Further, based on the first embodiment shown in fig. 2, a third embodiment of the non-text scene-based text clustering method according to the present invention is provided. In this embodiment, the clustering algorithm includes a K-means clustering algorithm, and step S30 includes:
based on a K-means clustering algorithm, taking word vectors of a preset number in the vector sequence to be classified as an initial clustering center;
distributing the word vectors except the initial clustering center in the vector sequence to be classified to one initial clustering center one by one according to a shortest distance principle until the distribution is finished to generate a preset number of initial vector sets;
calculating a mean vector of each initial vector set, and taking each mean vector as each new clustering center to continue the distribution process;
and when detecting that each new clustering center meets a preset termination condition, taking each new clustering center as each target clustering center, and taking each target clustering center and the corresponding distributed word vector as a vector set.
In this embodiment, the terminal selects K (K is a preset value) word vectors from the current sequence as initial clustering centers according to a K-means clustering algorithm, and then assigns each of the remaining word vectors to the initial clustering center closest to the current sequence, so as to obtain K initial vector sets. And then the terminal starts to calculate the mean vector combined by each initial vector to determine the mean vector as a new clustering center required by a new iteration, and continues to allocate the process until the new clustering center in a certain iteration is detected to meet a preset termination condition, for example, the distance between the new clustering center and the initial clustering center is smaller than a preset threshold value and other conditions, the iteration process is ended, the new clustering center at the moment is used as a final target clustering center, and each target clustering center and the word vector correspondingly allocated to the target clustering center are used as vector sets belonging to the same category.
Further, after step S30, the method further includes:
dividing each vector set into a first vector subset with clear category meaning and a second vector subset with unclear category meaning;
and acquiring the category meaning of each first vector subset, and outputting the category meaning as the category shared by the first vector subset and the second vector subset in the same vector set.

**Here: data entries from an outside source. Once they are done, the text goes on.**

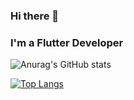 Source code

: ### Hi there 👋

### I'm a Flutter Developer

![Anurag's GitHub stats](https://github-readme-stats.vercel.app/api?username=dev-vickie&show_icons=true&theme=radical)

[![Top Langs](https://github-readme-stats.vercel.app/api/top-langs/?username=dev-vickie&hide=c++)](https://github.com/anuraghazra/github-readme-stats)
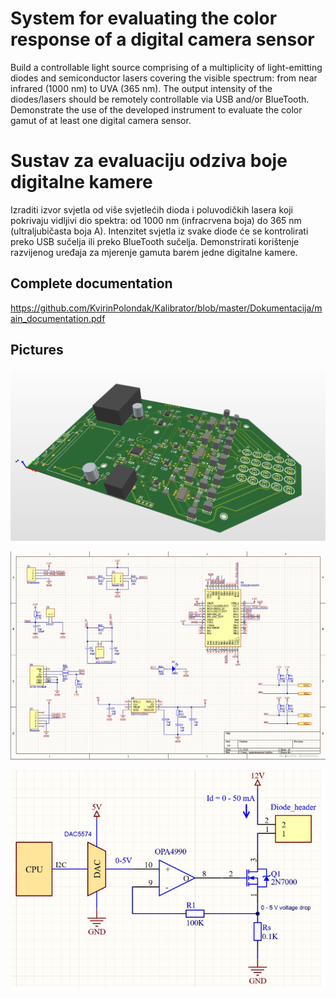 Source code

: # System for evaluating the color response of a digital camera sensor

Build a controllable light source comprising of a multiplicity of
light-emitting diodes and semiconductor lasers covering the visible
spectrum: from near infrared (1000 nm) to UVA (365 nm). The output
intensity of the diodes/lasers should be remotely controllable via USB
and/or BlueTooth. Demonstrate the use of the developed instrument to
evaluate the color gamut of at least one digital camera sensor.


# Sustav za evaluaciju odziva boje digitalne kamere

Izraditi izvor svjetla od više svjetlećih dioda i poluvodičkih lasera
koji pokrivaju vidljivi dio spektra: od 1000 nm (infracrvena boja) do
365 nm (ultraljubičasta boja A). Intenzitet svjetla iz svake diode će
se kontrolirati preko USB sučelja ili preko BlueTooth sučelja.
Demonstrirati korištenje razvijenog uređaja za mjerenje gamuta barem
jedne digitalne kamere.

## Complete documentation
https://github.com/KvirinPolondak/Kalibrator/blob/master/Dokumentacija/main_documentation.pdf

## Pictures
![1](https://github.com/KvirinPolondak/Kalibrator/blob/master/Dokumentacija/Screenshot_1.png?raw=true)

![2](https://github.com/KvirinPolondak/Kalibrator/blob/master/Dokumentacija/Screenshot_2.png?raw=true)

![3](https://github.com/KvirinPolondak/Kalibrator/blob/master/Dokumentacija/Screenshot_3.png?raw=true)



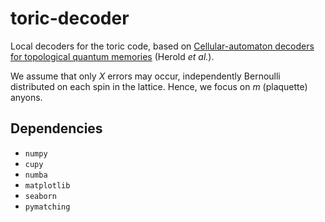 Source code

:# toric-decoder

Local decoders for the toric code, based on [Cellular-automaton decoders for topological quantum memories](https://arxiv.org/abs/1406.2338) (Herold *et al.*).

We assume that only $X$ errors may occur, independently Bernoulli distributed on each spin in the lattice. Hence, we focus on $m$ (plaquette) anyons.

## Dependencies

* `numpy`
* `cupy`
* `numba`
* `matplotlib`
* `seaborn`
* `pymatching`

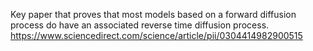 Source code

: Key paper that proves that most models based on a forward diffusion process do have an associated reverse time diffusion process.
https://www.sciencedirect.com/science/article/pii/0304414982900515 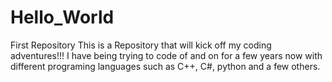 # Hello_World
First Repository
This is a Repository that will kick off my coding adventures!!!
I have being trying to code of and on for a few years now with different programing languages such as C++, C#, python and a few others. 
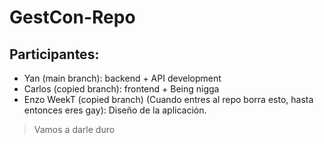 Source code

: # GestCon-Repo

## Participantes:

- Yan (main branch): backend + API development
- Carlos (copied branch): frontend + Being nigga
- Enzo WeekT (copied branch) (Cuando entres al repo borra esto, hasta entonces eres gay): Diseño de la aplicación.

> Vamos a darle duro
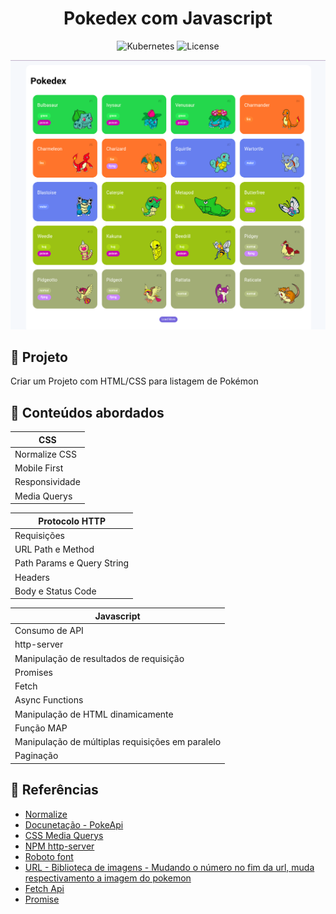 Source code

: <h1 align="center">Pokedex com Javascript</h1>

<p align="center">
  <img alt="Kubernetes" src="https://img.shields.io/static/v1?label=Pokedex&message=Pokémon&color=8257E5&labelColor=000000"  />
  <img alt="License" src="https://img.shields.io/static/v1?label=license&message=MIT&color=49AA26&labelColor=000000">
</p>

<p align="center">
  <img alt="POKEDEX" src="assets/data/pokedex.png">
</p>


## 🌱 Projeto 

Criar um Projeto com HTML/CSS para listagem de Pokémon

## 📌 Conteúdos abordados

| CSS |
| --- |
| Normalize CSS |
| Mobile First |
| Responsividade |
| Media Querys |

| Protocolo HTTP |
| -------------- |
| Requisições |
| URL Path e Method |
| Path Params e Query String |
| Headers |
| Body e Status Code |

| Javascript |
| ---------- |
| Consumo de API |
| http-server |
| Manipulação de resultados de requisição |
| Promises |
| Fetch | 
| Async Functions |
| Manipulação de HTML dinamicamente |
| Função MAP |
| Manipulação de múltiplas requisições em paralelo |
| Paginação | 



## 📄 Referências

- [Normalize](https://cdnjs.com/libraries/normalize)
- [Docunetação - PokeApi](https://pokeapi.co/docs/v2)
- [CSS Media Querys](https://www.w3schools.com/css/css3_mediaqueries_ex.asp)
- [NPM http-server](https://www.npmjs.com/package/http-server)
- [Roboto font](https://fonts.google.com/specimen/Roboto)
- [URL - Biblioteca de imagens - Mudando o número no fim da url, muda respectivamento a imagem do pokemon](https://raw.githubusercontent.com/PokeAPI/sprites/master/sprites/pokemon/other/dream-world/1.svg)
- [Fetch Api](https://developer.mozilla.org/en-US/docs/Web/API/Fetch_API)
- [Promise](https://developer.mozilla.org/en-US/docs/Web/JavaScript/Reference/Global_Objects/Promise)
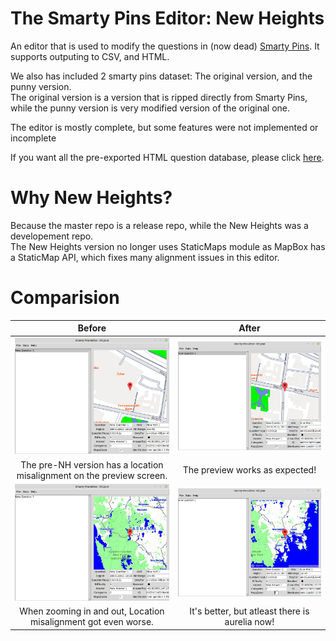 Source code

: # The Smarty Pins Editor: New Heights

An editor that is used to modify the questions in (now dead) [Smarty Pins](https://smartypins.withgoogle.com).
It supports outputing to CSV, and HTML.

We also has included 2 smarty pins dataset: The original version, and the punny version.  
The original version is a version that is ripped directly from Smarty Pins, while the punny version is very modified version of the original one.

The editor is mostly complete, but some features were not implemented or incomplete

If you want all the pre-exported HTML question database, please click [here](https://crawlerop.github.io/everysmartypinsquestions/).

# Why New Heights?

Because the master repo is a release repo, while the New Heights was a developement repo.  
The New Heights version no longer uses StaticMaps module as MapBox has a StaticMap API, which fixes many alignment issues in this editor.

# Comparision

Before            |  After
:----------------:|:-------------------------:
![Wrong 1](https://raw.githubusercontent.com/Crawlerop/everysmartypinsquestions/newheights/imgs/wrong1.png)  |  ![Correct 1](https://raw.githubusercontent.com/Crawlerop/everysmartypinsquestions/newheights/imgs/correct1.png)
The pre-NH version has a location misalignment on the preview screen. | The preview works as expected!
![Wrong 2](https://raw.githubusercontent.com/Crawlerop/everysmartypinsquestions/newheights/imgs/wrong2.png)  |  ![Correct 2](https://raw.githubusercontent.com/Crawlerop/everysmartypinsquestions/newheights/imgs/correct2.png)
When zooming in and out, Location misalignment got even worse. | It's better, but atleast there is aurelia now!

In this embodiment, the first vector subset represents a set containing all word vectors with definite category meanings in one vector set; the second vector quantum set represents a set of word vectors of ambiguous meanings for all classes in a vector set. After clustering, the original elements to be classified are divided into a plurality of sets according to categories, and words with definite category meanings and words with indefinite category meanings may exist in each set at the same time, so that the categories of the words with indefinite category meanings can be quickly judged through the words with indefinite category meanings. For example, the words corresponding to the existing vector set include KTV, movie theatre and AAA, and since the first two words are both words with definite category meanings, the category is obviously an entertainment place, and then the category of "AAA" belonging to the same category should also be an entertainment place, the entertainment place can be used as the category of the vector set and displayed, and other clusters are the same.
Further, step S20 includes:
and taking the element sequence to be classified as input of Word2vec, and converting each element to be classified into a Word vector by using the Word2vec to obtain the vector sequence to be classified.
In this embodiment, Word2vec is a toolkit for obtaining Word vectors derived by Google in 2013, and is a group of related models for generating Word vectors. These models are shallow, two-layer neural networks that are trained to reconstruct linguistic word text. The network is represented by words and the input words in adjacent positions are guessed, and the order of the words is unimportant under the assumption of the bag-of-words model in word2 vec. After training is completed, the word2vec model can be used to map each word to a vector, which can be used to represent word-to-word relationships, and the vector is a hidden layer of the neural network. The specific operation process is a common means in the art and is not described herein.
Further, in the embodiment, the category to which the word with ambiguous category meaning belongs is predicted by using the category to which the word with ambiguous category meaning belongs in the same cluster, and is output as the common category to which the cluster belongs, so that the category meanings of all the words with ambiguous category meaning in the current classification task can be determined quickly and accurately.
As shown in fig. 4, the present invention further provides a non-text scene-based text clustering apparatus, where the non-text scene-based text clustering apparatus includes:
the element sequence acquiring module 10 is configured to acquire information to be classified in a non-text scene, and serialize the information to be classified according to an internal logical relationship of the information to be classified to obtain an element sequence to be classified, which is composed of a plurality of elements to be classified;
a vector sequence conversion module 20, configured to perform vectorization on each element to be classified in the element sequence to be classified, so as to convert the element sequence to be classified into a vector sequence to be classified, where the vector sequence to be classified is composed of a plurality of word vectors;
the vector category dividing module 30 is configured to cluster the vector sequences to be classified by using a preset clustering algorithm, so as to divide the word vectors into a plurality of vector sets belonging to different categories.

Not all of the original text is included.